NO decreased and ROS increased after loss of HMGB1. A, NO was measured in serum from WT and HMGB1ECKO mice. B, ROS production in HUVECs after HMGB1 siRNA transfection. C, DHE staining of aortas from WT and HMGB1ECKO mice. D, Representative Western Blot of p-eNOS, eNOS, p-AKT and AKT in aortas from WT and HMGB1ECKO mice. E and F, Quantitative densitometry analysis showed p-AKT/AKT and p-eNOS/eNOS ratio were decreased significantly in aortas from HMGB1ECKO mice.
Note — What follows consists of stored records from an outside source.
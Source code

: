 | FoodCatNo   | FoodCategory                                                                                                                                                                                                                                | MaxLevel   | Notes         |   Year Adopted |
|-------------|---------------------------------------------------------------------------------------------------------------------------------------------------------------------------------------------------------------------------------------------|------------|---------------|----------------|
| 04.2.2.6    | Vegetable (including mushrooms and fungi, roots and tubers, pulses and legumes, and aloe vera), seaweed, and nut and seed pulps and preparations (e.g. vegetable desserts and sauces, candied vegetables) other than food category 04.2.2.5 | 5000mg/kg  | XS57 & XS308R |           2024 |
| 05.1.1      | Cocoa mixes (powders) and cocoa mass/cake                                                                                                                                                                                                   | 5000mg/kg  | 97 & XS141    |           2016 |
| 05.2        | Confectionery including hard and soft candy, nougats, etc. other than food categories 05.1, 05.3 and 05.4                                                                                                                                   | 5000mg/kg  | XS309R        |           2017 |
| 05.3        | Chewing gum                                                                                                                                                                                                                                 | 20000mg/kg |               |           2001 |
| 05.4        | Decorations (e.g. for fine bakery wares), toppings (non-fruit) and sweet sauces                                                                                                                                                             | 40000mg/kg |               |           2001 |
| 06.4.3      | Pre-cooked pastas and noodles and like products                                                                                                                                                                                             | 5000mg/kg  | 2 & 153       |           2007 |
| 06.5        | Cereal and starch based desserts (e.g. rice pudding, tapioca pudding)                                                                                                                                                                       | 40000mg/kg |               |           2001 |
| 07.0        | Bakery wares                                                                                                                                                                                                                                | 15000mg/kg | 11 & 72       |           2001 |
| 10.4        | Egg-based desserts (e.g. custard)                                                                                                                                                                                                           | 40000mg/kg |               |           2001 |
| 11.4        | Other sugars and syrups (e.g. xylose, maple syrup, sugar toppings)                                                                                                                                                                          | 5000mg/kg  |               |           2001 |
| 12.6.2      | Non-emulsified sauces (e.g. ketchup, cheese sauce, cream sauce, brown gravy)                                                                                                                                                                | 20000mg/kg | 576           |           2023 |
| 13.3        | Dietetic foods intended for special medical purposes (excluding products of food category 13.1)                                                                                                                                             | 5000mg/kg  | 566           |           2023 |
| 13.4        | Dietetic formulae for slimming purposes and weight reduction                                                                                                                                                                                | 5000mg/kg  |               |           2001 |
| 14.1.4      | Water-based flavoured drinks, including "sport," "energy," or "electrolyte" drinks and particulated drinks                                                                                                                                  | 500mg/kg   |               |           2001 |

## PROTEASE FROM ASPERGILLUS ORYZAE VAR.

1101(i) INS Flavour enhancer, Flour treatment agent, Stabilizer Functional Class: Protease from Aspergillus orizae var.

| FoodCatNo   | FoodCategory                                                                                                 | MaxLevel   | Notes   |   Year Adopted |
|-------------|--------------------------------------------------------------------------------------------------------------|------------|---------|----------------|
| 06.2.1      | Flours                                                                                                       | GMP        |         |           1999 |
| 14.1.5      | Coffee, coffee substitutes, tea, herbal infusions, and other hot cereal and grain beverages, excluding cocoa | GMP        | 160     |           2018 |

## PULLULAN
G and H, Representative Western Blot of p-eNOS and NOS in MLEC. p-eNOS level was decreased in MLEC from HMGB1ECKO mice. I, Representative Western Blot of p-eNOS, eNOS, p-AKT and AKT in HUVECs transfected with HMGB1 siRNA. J, K and L, Quantitative densitometry analysis showed p-AKT/AKT and p-eNOS/eNOS expression were decreased significantly. M, Representative Western Blot of HMGB1, p-eNOS, eNOS, p-AKT and AKT in HUVECs after transfected with ad-HMGB1. N, O and P, Quantitative densitometry analysis showed HMGB1 expression increased in HUVECs after ad-HMGB1 transfection. p-AKT/AKT and p-eNOS/eNOS ratio were rescued significantly. Band densities were normalized with that of β-actin or GAPDH. Comparisons were performed by using two-tailed unpaired Student's t-tests for A, E, F, H, N, O, P and one-way ANOVA for B, J, L. (n = 4–6; *P < 0.05).